Problem description: Would you return the lines that run from the start of the data below to the line with "Part-of-Speech Tagging using", both included, exactly as written and without pictures?

Material for this exercise:
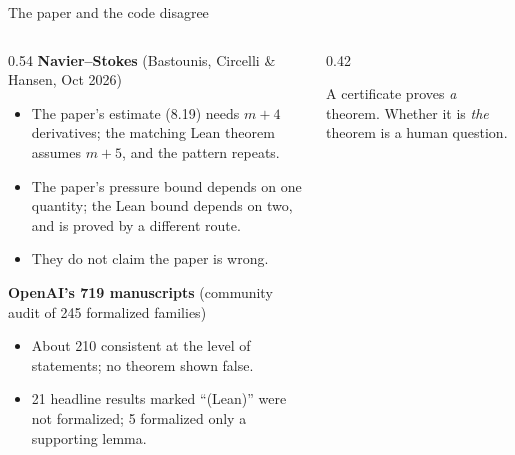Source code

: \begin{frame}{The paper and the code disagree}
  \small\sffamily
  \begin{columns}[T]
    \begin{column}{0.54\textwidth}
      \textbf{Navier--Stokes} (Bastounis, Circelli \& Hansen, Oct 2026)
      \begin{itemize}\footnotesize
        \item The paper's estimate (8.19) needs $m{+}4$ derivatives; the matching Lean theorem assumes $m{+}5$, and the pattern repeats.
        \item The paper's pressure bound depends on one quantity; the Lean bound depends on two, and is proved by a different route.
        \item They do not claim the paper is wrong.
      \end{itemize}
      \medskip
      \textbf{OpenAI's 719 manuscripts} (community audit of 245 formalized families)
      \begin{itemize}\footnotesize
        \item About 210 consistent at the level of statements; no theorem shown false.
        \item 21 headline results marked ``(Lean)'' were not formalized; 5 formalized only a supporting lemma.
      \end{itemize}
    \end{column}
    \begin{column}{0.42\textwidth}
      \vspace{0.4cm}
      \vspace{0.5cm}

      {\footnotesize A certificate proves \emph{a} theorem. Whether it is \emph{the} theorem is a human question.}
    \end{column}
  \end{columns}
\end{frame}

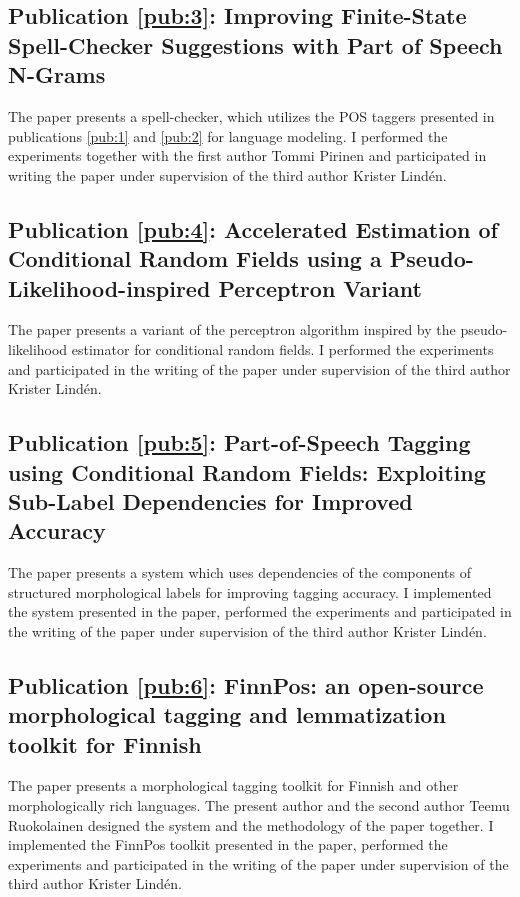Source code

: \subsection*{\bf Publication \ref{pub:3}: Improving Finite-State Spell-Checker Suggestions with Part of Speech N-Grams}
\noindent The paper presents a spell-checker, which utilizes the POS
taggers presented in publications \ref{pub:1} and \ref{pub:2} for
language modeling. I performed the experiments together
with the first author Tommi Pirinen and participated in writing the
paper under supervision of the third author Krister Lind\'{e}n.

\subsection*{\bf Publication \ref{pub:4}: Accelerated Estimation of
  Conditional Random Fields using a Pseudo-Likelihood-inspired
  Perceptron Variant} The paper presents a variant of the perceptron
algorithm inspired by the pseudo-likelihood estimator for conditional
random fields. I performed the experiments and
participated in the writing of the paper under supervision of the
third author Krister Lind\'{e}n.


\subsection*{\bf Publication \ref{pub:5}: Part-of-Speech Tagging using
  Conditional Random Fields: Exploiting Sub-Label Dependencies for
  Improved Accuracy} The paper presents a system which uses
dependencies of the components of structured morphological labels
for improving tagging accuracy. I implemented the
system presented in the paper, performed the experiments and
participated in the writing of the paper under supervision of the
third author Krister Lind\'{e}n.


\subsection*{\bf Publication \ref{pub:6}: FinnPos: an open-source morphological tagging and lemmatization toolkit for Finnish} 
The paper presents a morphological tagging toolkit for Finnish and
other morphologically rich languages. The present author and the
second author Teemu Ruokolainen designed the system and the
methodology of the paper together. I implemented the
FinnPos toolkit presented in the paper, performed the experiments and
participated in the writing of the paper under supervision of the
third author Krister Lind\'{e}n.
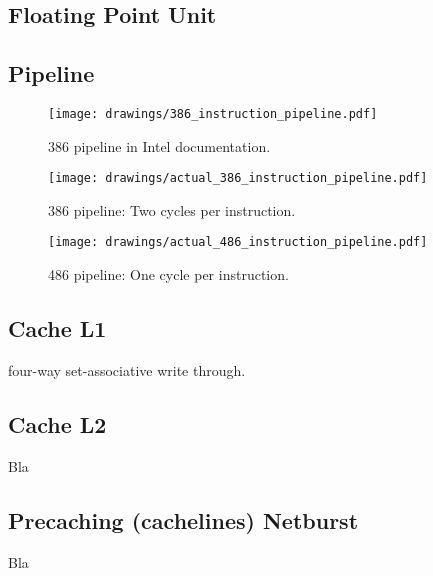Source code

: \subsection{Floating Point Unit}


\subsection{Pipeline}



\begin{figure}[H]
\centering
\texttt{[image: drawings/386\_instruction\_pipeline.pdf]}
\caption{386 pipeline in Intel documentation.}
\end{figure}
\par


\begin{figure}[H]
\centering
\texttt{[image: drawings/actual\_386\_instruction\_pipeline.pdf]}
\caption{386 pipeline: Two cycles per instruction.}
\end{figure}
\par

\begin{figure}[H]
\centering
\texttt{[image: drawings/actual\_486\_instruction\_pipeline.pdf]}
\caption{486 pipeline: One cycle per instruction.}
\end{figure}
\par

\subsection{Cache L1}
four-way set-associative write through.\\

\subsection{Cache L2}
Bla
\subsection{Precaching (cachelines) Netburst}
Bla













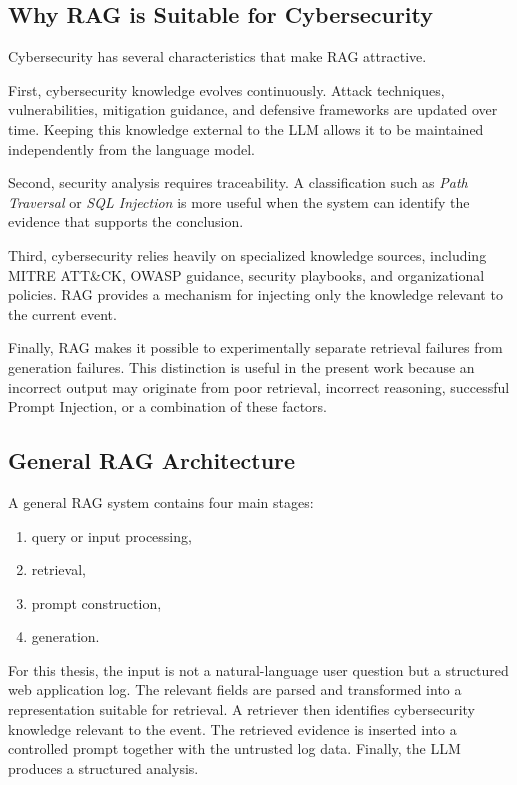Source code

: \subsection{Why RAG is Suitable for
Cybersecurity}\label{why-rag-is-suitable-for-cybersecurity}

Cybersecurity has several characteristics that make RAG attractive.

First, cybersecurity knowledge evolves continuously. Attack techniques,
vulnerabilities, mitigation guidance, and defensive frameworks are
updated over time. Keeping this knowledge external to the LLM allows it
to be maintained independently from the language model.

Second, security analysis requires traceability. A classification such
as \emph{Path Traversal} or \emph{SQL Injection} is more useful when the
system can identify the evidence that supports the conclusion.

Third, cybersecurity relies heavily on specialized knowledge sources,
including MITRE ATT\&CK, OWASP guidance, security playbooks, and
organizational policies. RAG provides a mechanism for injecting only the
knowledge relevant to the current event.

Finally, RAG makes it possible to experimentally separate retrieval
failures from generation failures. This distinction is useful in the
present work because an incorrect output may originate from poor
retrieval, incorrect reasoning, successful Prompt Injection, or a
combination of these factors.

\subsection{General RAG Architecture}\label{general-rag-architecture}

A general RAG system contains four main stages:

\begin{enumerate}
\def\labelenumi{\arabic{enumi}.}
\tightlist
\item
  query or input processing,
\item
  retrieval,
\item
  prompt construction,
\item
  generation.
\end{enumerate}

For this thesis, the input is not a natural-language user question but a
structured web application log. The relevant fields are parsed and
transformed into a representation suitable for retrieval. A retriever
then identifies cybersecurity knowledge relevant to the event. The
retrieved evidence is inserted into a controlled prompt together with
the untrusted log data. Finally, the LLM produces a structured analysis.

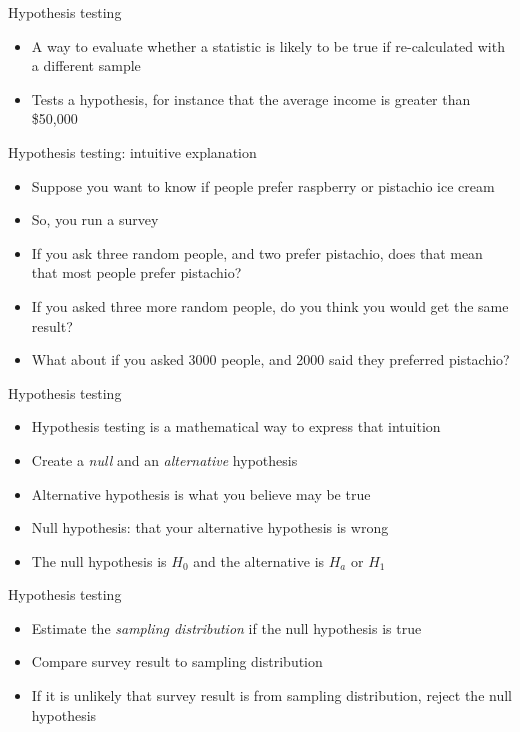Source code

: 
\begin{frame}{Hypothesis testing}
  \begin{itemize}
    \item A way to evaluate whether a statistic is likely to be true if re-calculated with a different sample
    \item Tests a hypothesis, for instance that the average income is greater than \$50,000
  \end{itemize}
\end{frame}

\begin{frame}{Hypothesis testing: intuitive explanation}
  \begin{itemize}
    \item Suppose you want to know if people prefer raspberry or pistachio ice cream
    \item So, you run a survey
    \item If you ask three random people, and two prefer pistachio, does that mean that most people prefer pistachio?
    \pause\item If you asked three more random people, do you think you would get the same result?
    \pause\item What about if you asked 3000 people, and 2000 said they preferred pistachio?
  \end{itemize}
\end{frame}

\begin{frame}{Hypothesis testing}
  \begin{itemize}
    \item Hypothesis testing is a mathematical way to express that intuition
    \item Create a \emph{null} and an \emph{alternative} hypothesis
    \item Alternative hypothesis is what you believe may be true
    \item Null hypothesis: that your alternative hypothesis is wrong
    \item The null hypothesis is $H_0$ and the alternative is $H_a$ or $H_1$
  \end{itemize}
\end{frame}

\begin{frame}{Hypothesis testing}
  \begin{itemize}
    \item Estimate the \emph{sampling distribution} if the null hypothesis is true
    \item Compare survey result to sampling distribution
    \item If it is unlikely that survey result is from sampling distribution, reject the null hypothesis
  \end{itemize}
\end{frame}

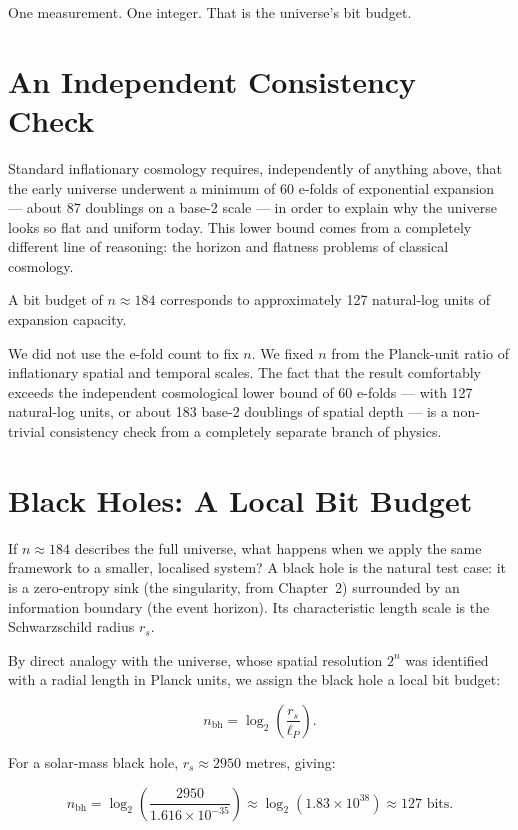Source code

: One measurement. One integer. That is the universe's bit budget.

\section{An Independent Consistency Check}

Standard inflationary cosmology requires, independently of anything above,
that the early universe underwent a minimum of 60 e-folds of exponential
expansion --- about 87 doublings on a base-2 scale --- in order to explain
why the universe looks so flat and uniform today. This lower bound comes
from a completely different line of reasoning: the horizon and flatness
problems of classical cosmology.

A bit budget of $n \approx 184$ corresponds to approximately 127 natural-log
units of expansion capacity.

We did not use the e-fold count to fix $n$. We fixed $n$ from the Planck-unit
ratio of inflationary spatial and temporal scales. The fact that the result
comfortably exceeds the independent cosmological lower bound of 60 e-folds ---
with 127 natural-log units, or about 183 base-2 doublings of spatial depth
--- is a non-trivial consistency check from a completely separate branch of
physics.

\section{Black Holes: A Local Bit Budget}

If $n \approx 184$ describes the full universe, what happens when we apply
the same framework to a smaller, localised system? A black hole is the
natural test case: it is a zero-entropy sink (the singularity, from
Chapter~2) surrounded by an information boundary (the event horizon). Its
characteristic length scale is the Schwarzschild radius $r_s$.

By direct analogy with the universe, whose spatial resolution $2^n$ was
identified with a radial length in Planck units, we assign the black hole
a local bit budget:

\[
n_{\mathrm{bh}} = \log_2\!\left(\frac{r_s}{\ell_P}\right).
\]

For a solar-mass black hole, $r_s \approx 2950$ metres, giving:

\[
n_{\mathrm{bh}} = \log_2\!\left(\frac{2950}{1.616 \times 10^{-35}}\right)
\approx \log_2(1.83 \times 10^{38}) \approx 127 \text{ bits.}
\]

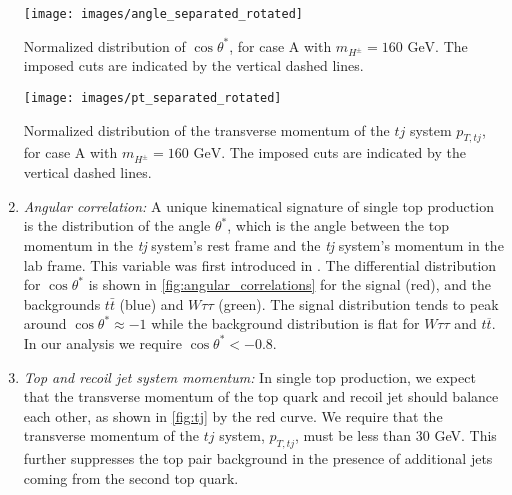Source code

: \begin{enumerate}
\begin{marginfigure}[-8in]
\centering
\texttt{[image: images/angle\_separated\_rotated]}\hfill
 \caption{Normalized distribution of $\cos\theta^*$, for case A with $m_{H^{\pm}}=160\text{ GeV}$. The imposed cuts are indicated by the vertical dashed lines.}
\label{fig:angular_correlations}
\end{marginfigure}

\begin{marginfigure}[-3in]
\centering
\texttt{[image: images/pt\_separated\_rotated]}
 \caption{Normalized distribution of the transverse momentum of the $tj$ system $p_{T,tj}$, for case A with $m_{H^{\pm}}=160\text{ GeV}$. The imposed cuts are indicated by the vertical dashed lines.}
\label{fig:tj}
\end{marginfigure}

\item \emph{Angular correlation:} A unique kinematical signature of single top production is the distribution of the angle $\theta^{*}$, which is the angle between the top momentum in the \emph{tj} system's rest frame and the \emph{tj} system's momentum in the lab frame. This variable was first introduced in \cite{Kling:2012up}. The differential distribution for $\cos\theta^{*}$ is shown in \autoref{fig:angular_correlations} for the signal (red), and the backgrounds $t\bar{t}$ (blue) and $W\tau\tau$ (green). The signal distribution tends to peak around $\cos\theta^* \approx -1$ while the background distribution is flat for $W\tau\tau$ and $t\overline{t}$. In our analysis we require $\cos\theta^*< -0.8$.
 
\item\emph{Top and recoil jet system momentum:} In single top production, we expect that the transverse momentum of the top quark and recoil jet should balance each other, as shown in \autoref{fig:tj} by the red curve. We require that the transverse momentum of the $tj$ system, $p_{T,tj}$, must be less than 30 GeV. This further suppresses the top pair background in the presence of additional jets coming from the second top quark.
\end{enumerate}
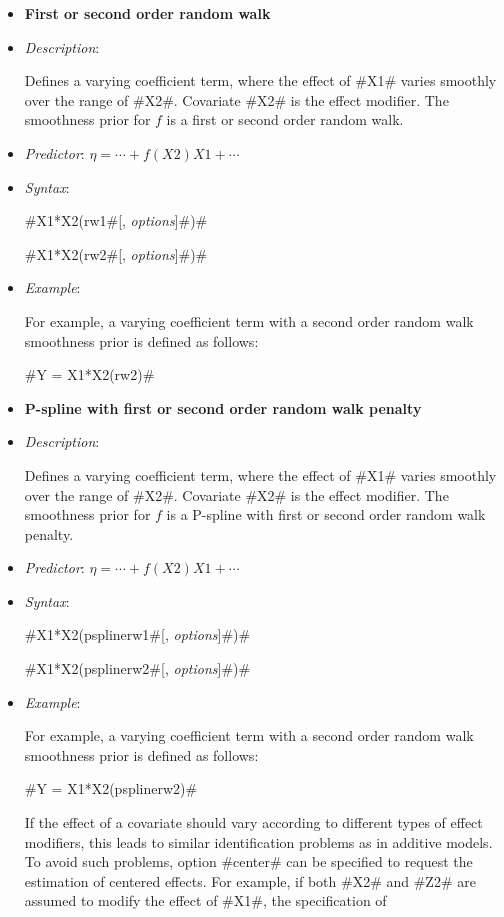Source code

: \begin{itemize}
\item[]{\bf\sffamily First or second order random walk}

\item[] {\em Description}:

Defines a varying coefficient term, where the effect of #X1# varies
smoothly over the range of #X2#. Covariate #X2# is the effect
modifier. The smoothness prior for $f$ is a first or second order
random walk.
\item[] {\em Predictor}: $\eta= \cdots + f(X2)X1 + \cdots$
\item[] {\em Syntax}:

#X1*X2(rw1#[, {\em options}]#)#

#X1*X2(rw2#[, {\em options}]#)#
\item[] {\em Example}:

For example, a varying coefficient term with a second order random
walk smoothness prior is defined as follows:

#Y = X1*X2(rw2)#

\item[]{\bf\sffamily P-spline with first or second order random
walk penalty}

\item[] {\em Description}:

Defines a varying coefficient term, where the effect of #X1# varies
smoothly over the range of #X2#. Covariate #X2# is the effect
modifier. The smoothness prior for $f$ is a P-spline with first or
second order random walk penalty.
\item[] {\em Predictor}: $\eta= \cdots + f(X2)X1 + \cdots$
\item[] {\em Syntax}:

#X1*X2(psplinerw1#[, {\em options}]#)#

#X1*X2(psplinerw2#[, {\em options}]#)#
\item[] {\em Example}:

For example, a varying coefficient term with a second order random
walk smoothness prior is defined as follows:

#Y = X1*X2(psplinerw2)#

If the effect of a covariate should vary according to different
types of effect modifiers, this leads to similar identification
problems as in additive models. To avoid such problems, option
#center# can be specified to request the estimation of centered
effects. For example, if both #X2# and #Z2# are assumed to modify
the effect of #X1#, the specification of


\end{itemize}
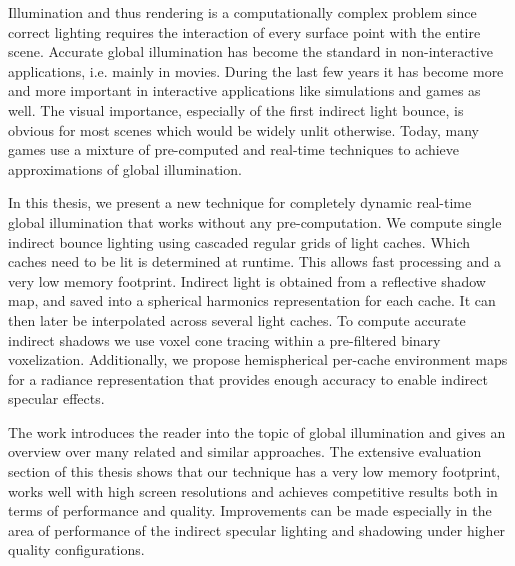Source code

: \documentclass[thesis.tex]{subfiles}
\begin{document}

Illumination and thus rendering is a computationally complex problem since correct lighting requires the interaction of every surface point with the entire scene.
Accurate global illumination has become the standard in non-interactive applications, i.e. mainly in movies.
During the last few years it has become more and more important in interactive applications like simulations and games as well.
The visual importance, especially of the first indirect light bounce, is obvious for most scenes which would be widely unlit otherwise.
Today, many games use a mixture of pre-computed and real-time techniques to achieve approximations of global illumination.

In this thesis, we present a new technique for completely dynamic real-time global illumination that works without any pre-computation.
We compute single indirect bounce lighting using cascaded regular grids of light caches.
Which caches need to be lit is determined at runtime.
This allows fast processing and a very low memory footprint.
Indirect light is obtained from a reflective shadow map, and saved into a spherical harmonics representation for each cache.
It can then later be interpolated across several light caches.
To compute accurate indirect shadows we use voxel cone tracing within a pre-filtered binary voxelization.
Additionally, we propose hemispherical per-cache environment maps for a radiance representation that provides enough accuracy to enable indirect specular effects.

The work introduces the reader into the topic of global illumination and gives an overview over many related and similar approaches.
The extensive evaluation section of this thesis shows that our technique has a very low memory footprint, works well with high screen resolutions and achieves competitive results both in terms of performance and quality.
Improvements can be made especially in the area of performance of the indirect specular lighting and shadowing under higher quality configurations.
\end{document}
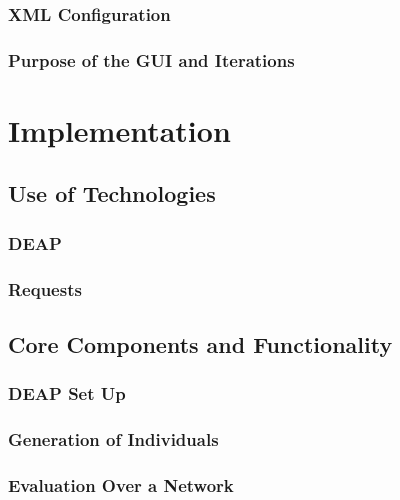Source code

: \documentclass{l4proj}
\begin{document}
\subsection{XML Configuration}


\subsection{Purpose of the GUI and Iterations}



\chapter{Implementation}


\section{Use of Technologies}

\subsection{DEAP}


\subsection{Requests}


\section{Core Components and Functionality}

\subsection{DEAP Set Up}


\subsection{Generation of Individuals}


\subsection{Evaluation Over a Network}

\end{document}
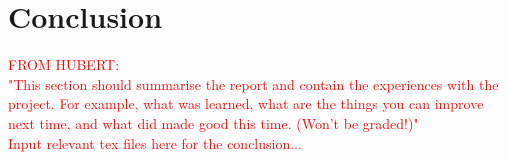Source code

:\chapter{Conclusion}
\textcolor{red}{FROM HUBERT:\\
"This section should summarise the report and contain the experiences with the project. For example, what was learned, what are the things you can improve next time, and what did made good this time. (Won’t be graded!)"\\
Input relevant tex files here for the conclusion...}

Response box:
Source code

: \begin{frame}{The paper and the code disagree}
  \small\sffamily
  \begin{columns}[T]
    \begin{column}{0.54\textwidth}
      \textbf{Navier--Stokes} (Bastounis, Circelli \& Hansen, Oct 2026)
      \begin{itemize}\footnotesize
        \item The paper's estimate (8.19) needs $m{+}4$ derivatives; the matching Lean theorem assumes $m{+}5$, and the pattern repeats.
        \item The paper's pressure bound depends on one quantity; the Lean bound depends on two, and is proved by a different route.
        \item They do not claim the paper is wrong.
      \end{itemize}
      \medskip
      \textbf{OpenAI's 719 manuscripts} (community audit of 245 formalized families)
      \begin{itemize}\footnotesize
        \item About 210 consistent at the level of statements; no theorem shown false.
        \item 21 headline results marked ``(Lean)'' were not formalized; 5 formalized only a supporting lemma.
      \end{itemize}
    \end{column}
    \begin{column}{0.42\textwidth}
      \vspace{0.4cm}
      \vspace{0.5cm}

      {\footnotesize A certificate proves \emph{a} theorem. Whether it is \emph{the} theorem is a human question.}
    \end{column}
  \end{columns}
\end{frame}

Source code

: \subsection*{\bf Publication \ref{pub:3}: Improving Finite-State Spell-Checker Suggestions with Part of Speech N-Grams}
\noindent The paper presents a spell-checker, which utilizes the POS
taggers presented in publications \ref{pub:1} and \ref{pub:2} for
language modeling. I performed the experiments together
with the first author Tommi Pirinen and participated in writing the
paper under supervision of the third author Krister Lind\'{e}n.

\subsection*{\bf Publication \ref{pub:4}: Accelerated Estimation of
  Conditional Random Fields using a Pseudo-Likelihood-inspired
  Perceptron Variant} The paper presents a variant of the perceptron
algorithm inspired by the pseudo-likelihood estimator for conditional
random fields. I performed the experiments and
participated in the writing of the paper under supervision of the
third author Krister Lind\'{e}n.


\subsection*{\bf Publication \ref{pub:5}: Part-of-Speech Tagging using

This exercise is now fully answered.